O ato jurisdicional que determinou a anulação da escolha diretiva foi chancelado nesta quarta-feira, dia 21 de maio de 2026. A publicação da decisão ministerial ocorre em um momento de intensa vigilância jurídica sobre os atos administrativos do parlamento. Essa pronta resposta do Judiciário assegura que desvios procedimentais sejam corrigidos tempestivamente, impedindo a consolidação de situações jurídicas eivadas de manifesto vício de ilegalidade.
A lide jurídica que culminou na invalidação do pleito desenvolveu-se no Município de Várzea Grande, importante colégio eleitoral localizado no Estado de Mato Grosso. O cenário dos acontecimentos restringe-se à Câmara Municipal, onde os vereadores haviam chancelado a composição da mesa diretiva.
O desfecho na capital federal reverbera diretamente na governança local, trazendo à tona a necessidade de estrita observância das normas gerais que regem a Federação.
A invalidação do pleito legislativo foi motivada pelo descumprimento flagrante dos princípios constitucionais da contemporaneidade e da razoabilidade, aplicados às escolhas das mesas diretivas. A antecipação excessiva do escrutínio, realizado em maio, violou a diretriz que fixa o mês de outubro do ano anterior ao mandato como o período adequado para o pleito. A desconexão temporal severa entre a votação e o exercício do cargo motivou a nulidade do ato.
O procedimento de escolha foi viabilizado por meio de uma sessão extraordinária convocada especificamente para essa finalidade pela presidência da instituição. Naquela oportunidade, o plenário da Câmara Municipal pautou a antecipação e realizou a votação que culminou na vitória da chapa encabeçada pelo vereador Wanderley Cerqueira.
A articulação política interna buscou antecipar os rumos da gestão da casa, mas o método utilizado esbarrou nas vedações do ordenamento.
A provocação do aparato judiciário federal foi de iniciativa do vereador Bruno Lins Rios, legítimo representante de um bloco parlamentar minoritário na referida Casa de Leis. O parlamentar, sentindo-se prejudicado pela condução dos trabalhos legislativos, ingressou com a reclamação constitucional para salvaguardar as prerrogativas da minoria. A iniciativa do legislador buscou alinhar o parlamento várzea-grandense às regras que regem os demais parlamentos estaduais.

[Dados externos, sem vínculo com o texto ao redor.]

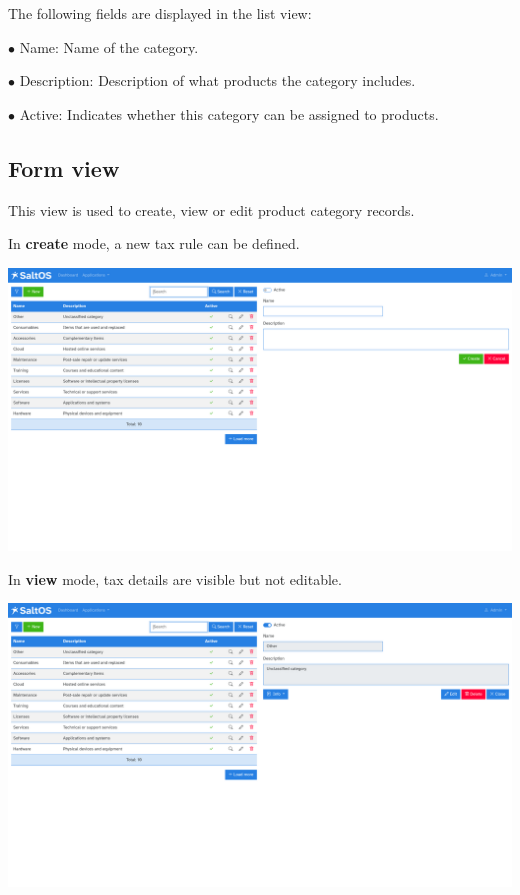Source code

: \documentclass[a4paper]{article}
\begin{document}
The following fields are displayed in the list view:

\begin{compactitem}
\item[\color{myblue}$\bullet$] Name: Name of the category.
\item[\color{myblue}$\bullet$] Description: Description of what products the category includes.
\item[\color{myblue}$\bullet$] Active: Indicates whether this category can be assigned to products.
\end{compactitem}

\hypertarget{toc159}{}
\subsection{Form view}

This view is used to create, view or edit product category records.

In \textbf{create} mode, a new tax rule can be defined.

\begin{center}\includegraphics[width=1\textwidth]{../ujest/snaps/test-screenshots-js-screenshots-sales-products-categories-create-en-us-1-snap.png}\end{center}

In \textbf{view} mode, tax details are visible but not editable.

\begin{center}\includegraphics[width=1\textwidth]{../ujest/snaps/test-screenshots-js-screenshots-sales-products-categories-view-10-en-us-1-snap.png}\end{center}
\end{document}
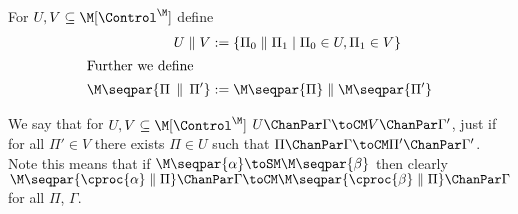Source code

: For $U, V \subseteq \M[\Control^\M]$ define
\begin{align*}
U \parallel V &:= \{\Pi_0 \parallel \Pi_1 \mid \Pi_0 \in U, \Pi_1 \in V\}\\
\intertext{Further we define}
\M\seqpar{\Pi \,\parallel\, \Pi'} &:= \M\seqpar{\Pi} \parallel \M\seqpar{\Pi'}
\end{align*}

We say that for $U, V \subseteq \M[\Control^\M]$ $U \ChanPar \Gamma \toCM V \ChanPar \Gamma'$, just if for all $\Pi' \in V$ there exists $\Pi \in U$ such that $\Pi \ChanPar \Gamma \toCM \Pi' \ChanPar \Gamma'$. Note this means that if $\M\seqpar{\alpha} \toSM \M\seqpar{\beta}$ then clearly $\M\seqpar{\cproc{\alpha} \parallel \Pi} \ChanPar \Gamma \toCM \M\seqpar{\cproc{\beta} \parallel \Pi} \ChanPar \Gamma$ for all $\Pi$, $\Gamma$.

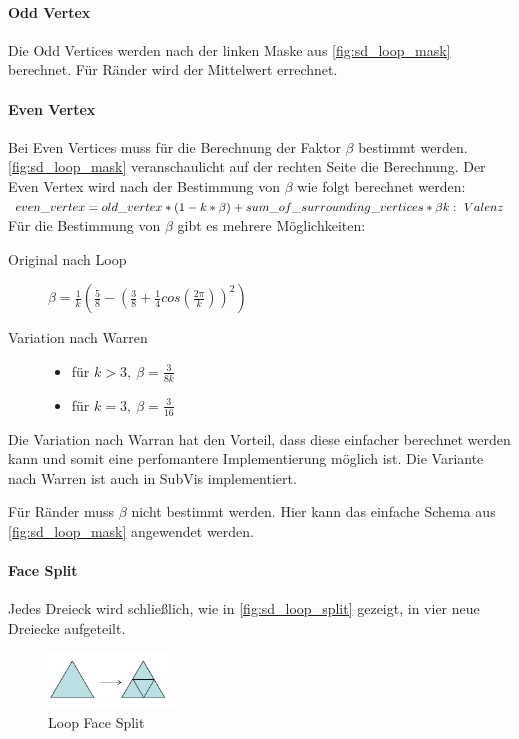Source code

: \paragraph*{Odd Vertex}
Die Odd Vertices werden nach der linken Maske aus \autoref{fig:sd_loop_mask} berechnet.
Für Ränder wird der Mittelwert errechnet.

\paragraph*{Even Vertex}

Bei Even Vertices muss für die Berechnung der Faktor \(\beta\) bestimmt werden.
\autoref{fig:sd_loop_mask} veranschaulicht auf der rechten Seite die Berechnung.
Der Even Vertex wird nach der Bestimmung von \(\beta\) wie folgt berechnet werden:\\
\(
even\_vertex = old\_vertex * (1 - k * \beta) + sum\_of\_surrounding\_vertices * \beta\\
k:\ Valenz
\)
\\
Für die Bestimmung von \(\beta\) gibt es mehrere Möglichkeiten:
\begin{description}
\item[Original nach Loop]  \(\beta=\frac{1}{k}(\frac{5}{8}-(\frac{3}{8}+\frac{1}{4}cos(\frac{2\pi}{k}))^2)\)
\item[Variation nach Warren] \mbox{}
	\begin{itemize}
		\item für \(k > 3,\ \beta = \frac{3}{8k}\)
		\item für \(k = 3,\ \beta = \frac{3}{16}\)	
	\end{itemize}
\end{description}
Die Variation nach Warran hat den Vorteil, dass diese einfacher berechnet werden kann
und somit eine perfomantere Implementierung möglich ist.
Die Variante nach Warren ist auch in SubVis implementiert.

Für Ränder muss \(\beta\) nicht bestimmt werden.
Hier kann das einfache Schema aus \autoref{fig:sd_loop_mask} angewendet werden.
\cite{Carnegie}
\cite{Standford.Loop}
\cite[S. 70 f.]{Zorin.subdivcourse}

\paragraph*{Face Split}

Jedes Dreieck wird schließlich, wie in \autoref{fig:sd_loop_split} gezeigt, in vier neue Dreiecke aufgeteilt.

\begin{figure}
\centering
\includegraphics[width=0.3\textwidth]{content/media/sd_loop_split.png}
\caption{Loop Face Split \cite[S. 56 f.]{Standford.24.07.2015}}
\label{fig:sd_loop_split}
\end{figure}

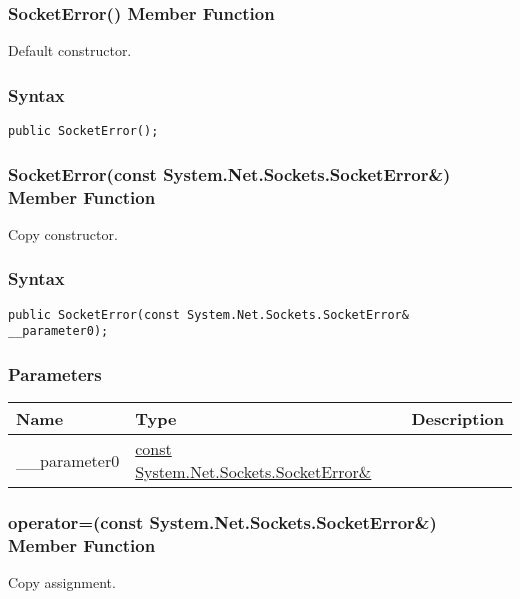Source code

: \documentclass[a4paper,oneside,11.000000pt]{book}
\begin{document}
\hypertarget{System.Net.Sockets.SocketError.constructor.P.System.Net.Sockets.SocketError}{\subsubsection*{SocketError() Member Function}}\begin{flushleft}
Default constructor.

\end{flushleft}
\subsubsection*{Syntax}
\texttt{public SocketError();}
\clearpage

\hypertarget{System.Net.Sockets.SocketError.constructor.P.System.Net.Sockets.SocketError.C.R.System.Net.Sockets.SocketError}{\subsubsection*{SocketError(const System.Net.Sockets.SocketError\&) Member Function}}\begin{flushleft}
Copy constructor.

\end{flushleft}
\subsubsection*{Syntax}
\texttt{public SocketError(const System.Net.Sockets.SocketError\& \_\_parameter0);}
\subsubsection*{Parameters}
\begin{flushleft}
\begin{supertabular}[l]{!{\raggedright}p{2.61335cm}!{\raggedright}p{7.25332cm}!{\raggedright}p{2.65538cm}}
\textbf{Name}
& \textbf{Type}
& \textbf{Description}
\\
\hline
\_\_parameter0
& \hyperlink{System.Net.Sockets.SocketError}{const System.\-Net.\-Sockets.\-SocketError\&\-}
& 
\\
\end{supertabular}

\end{flushleft}
\clearpage

\hypertarget{System.Net.Sockets.SocketError.operator.assign.P.System.Net.Sockets.SocketError.C.R.System.Net.Sockets.SocketError}{\subsubsection*{operator=(const System.Net.Sockets.SocketError\&) Member Function}}\begin{flushleft}
Copy assignment.

\end{flushleft}
\end{document}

Os fundamentos utilizados para a desconstituição do pleito basearam-se nas teses firmadas nas Ações Diretas de Inconstitucionalidade (ADIs) números 7.350, 7.713, 7.732, 7.733, 7.734 e 7.737. O ministro Dias Toffoli apontou que o Tribunal de Justiça do Estado de Mato Grosso (TJ/MT), ao referendar a eleição precoce no Mandado de Segurança nº 1017937-12.2026.8.11.0002, usurpou a competência do Supremo Tribunal Federal (STF).
A corte mato-grossense ignorou a eficácia vinculante dos acórdãos da Suprema Corte.
A imediata consequência prática da decisão do ministro Dias Toffoli reside na cassação total dos efeitos jurídicos da votação ocorrida no dia 14 de maio de 2026. Além de tornar nulo o resultado que beneficiava a chapa eleita, o ministro determinou expressamente que o Tribunal de Justiça de Mato Grosso profira um novo julgamento na ação originária. A nova deliberação estadual deverá alinhar-se, obrigatoriamente, aos precedentes fixados pela Corte Suprema.
A relevância desse desfecho judicial reside na reafirmação de que os entes subnacionais e as câmaras municipais não possuem autonomia absoluta para contrariar os pilares do regime democrático e republicano. A decisão impõe uma padronização ética e temporal às eleições internas do parlamento brasileiro, evitando que maiorias ocasionais perpetuem-se no poder diretivo sem o devido lastro da contemporaneidade.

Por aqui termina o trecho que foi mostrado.